When she was in her early 20s, Koko and her soon-to-be husband, the late Robert “Pops” Taylor, moved to Chicago looking for work. With nothing but, in Koko’s words, “35 cents and a box of Ritz crackers,” the couple settled on the city’s South Side, the cradle of the rough-edged sound of Chicago blues. Taylor found work cleaning houses for wealthy families in the ritzy northern suburbs. At night and on weekends, Koko and Pops would visit the South and West Side blues clubs, where they would hear singers like Muddy Waters, Howlin’ Wolf, Magic Sam, Little Walter, and Junior Wells. And thanks to prodding from Pops, it wasn’t long before Taylor was sitting in with many of the legendary blues artists on a regular basis.
Taylor’s big break came in 1963. After a particularly fiery performance, songwriter/arranger Willie Dixon approached her. Much to Koko’s astonishment, he told her, “My God, I never heard a woman sing the blues like you sing the blues. There are lots of men singing the blues today, but not enough women. That’s what the world needs today, a woman with a voice like yours to sing the blues.” Dixon first recorded Koko for USA Records and then secured a Chess recording contract for her. He produced several singles and two albums for her including her huge 1966 hit single “Wang Dang Doodle,” firmly establishing Koko as the world’s number one female blues talent.
In the early 1970s, Taylor was among the first of the South Side Chicago blues artists to find work, and an audience, on the city’s white North Side. In 1972, Koko played at the Ann Arbor Blues and Jazz Festival in front of more people than ever before (including a young Bruce Iglauer).

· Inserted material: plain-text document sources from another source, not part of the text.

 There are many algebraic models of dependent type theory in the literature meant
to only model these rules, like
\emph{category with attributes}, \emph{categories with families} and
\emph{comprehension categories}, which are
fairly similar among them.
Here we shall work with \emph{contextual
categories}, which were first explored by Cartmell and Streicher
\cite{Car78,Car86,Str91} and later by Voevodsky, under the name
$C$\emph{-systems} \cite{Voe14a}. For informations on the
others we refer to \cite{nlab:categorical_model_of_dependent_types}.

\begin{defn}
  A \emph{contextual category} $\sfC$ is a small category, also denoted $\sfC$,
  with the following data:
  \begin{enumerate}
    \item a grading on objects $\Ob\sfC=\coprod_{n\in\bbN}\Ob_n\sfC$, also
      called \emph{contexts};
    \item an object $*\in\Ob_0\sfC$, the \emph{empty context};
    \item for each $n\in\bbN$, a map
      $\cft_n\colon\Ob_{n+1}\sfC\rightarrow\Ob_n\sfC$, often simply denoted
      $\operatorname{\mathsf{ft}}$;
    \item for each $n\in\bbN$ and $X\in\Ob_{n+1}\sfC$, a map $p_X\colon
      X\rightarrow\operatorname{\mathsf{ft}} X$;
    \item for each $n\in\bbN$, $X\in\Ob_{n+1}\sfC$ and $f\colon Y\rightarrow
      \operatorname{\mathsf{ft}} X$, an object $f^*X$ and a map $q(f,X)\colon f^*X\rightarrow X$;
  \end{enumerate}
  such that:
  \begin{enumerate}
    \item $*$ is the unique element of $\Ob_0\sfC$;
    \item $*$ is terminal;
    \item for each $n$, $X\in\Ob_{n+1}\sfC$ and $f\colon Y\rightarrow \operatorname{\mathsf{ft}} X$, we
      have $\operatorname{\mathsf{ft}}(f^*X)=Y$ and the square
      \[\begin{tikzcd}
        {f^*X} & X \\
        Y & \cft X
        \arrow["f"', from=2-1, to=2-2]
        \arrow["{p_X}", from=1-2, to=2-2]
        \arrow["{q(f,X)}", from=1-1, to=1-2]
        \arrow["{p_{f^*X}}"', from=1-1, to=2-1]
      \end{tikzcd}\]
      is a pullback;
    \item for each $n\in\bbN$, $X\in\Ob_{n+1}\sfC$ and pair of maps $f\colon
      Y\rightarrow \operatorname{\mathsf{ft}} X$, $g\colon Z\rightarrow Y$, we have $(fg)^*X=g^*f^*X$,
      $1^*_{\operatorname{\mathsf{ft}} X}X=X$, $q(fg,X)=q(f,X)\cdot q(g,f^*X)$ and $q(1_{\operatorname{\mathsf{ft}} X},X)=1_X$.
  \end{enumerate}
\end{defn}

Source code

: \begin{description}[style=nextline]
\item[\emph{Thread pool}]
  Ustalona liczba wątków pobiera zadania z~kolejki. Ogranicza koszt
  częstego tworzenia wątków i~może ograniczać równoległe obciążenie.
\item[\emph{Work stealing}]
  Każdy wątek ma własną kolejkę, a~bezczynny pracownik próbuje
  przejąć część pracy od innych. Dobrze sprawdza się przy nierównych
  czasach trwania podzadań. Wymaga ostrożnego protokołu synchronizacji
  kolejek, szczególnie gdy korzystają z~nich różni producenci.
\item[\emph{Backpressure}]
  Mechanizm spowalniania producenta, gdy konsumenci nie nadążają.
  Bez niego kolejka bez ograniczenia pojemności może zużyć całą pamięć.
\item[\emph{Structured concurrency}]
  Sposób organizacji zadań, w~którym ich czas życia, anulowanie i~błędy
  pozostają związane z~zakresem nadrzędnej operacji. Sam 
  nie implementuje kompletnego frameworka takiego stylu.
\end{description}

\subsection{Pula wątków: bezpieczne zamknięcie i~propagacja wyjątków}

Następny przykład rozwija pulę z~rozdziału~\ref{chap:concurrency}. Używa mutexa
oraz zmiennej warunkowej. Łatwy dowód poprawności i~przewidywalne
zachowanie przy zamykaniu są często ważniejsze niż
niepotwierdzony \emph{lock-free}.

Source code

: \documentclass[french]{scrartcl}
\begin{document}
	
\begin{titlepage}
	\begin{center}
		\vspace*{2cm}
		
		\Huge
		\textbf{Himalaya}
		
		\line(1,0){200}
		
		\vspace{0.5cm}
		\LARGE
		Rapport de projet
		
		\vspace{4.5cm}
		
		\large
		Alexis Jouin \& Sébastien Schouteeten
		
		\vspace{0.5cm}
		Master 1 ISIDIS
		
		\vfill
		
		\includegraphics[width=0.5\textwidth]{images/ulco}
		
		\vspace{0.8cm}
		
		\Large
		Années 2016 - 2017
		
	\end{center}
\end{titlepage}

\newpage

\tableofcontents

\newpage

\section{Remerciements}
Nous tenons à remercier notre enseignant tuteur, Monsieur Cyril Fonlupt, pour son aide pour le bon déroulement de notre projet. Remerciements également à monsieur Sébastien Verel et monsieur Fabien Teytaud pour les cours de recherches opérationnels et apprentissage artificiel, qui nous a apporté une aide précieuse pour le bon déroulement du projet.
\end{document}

Atlantic Records recorded the festival (including her performance) and released a live album, which brought Koko to the attention of a large, national audience. In 1975, Koko found a home with the city’s newest blues label, Iglauer’s Alligator Records. Her first album for the fledgling label, “I Got What It Takes,” earned her a Grammy nomination. Since then, Koko’s recorded eight more albums for Alligator, and secured her place in the list of top selling blues artists.
On her most recent effort released in 2007, Koko returns with her first album in seven years, the aptly titled “Old School.” Koko Taylor once again shows the world what she does so well. From foot-stomping barnburners to powerful slow blues, she proves in an instant that her blues are joyous and life-affirming, powerful and soul-stirring.
Over the course of her almost 50-year career, Taylor has received just about every award the blues world has to offer and then some. She’s received Grammy nominations for seven of her last eight Alligator albums, and she won a Grammy in 1984 for the live multi-artist album “Blues Explosion” on Atlantic Records. In 2004 she was presented with the coveted National Heritage Fellowship Award from the National Endowment For The Arts. She holds 25 Blues Music Awards (more than any other blues artist, male or female). A major feather in her cap came on March 3, 1993, when Chicago Mayor Richard M. Daley honored Taylor with a Legend Of The Year Award, and declared “Koko Taylor Day” throughout Chicago. In 1998, Chicago Magazine named her “Chicagoan Of The Year,” and in 1999, Taylor was inducted into the Blues Foundation’s Hall Of Fame. There are many kings of the blues, but only one queen. Koko’s voice is still capable of pinning a listener to the back wall.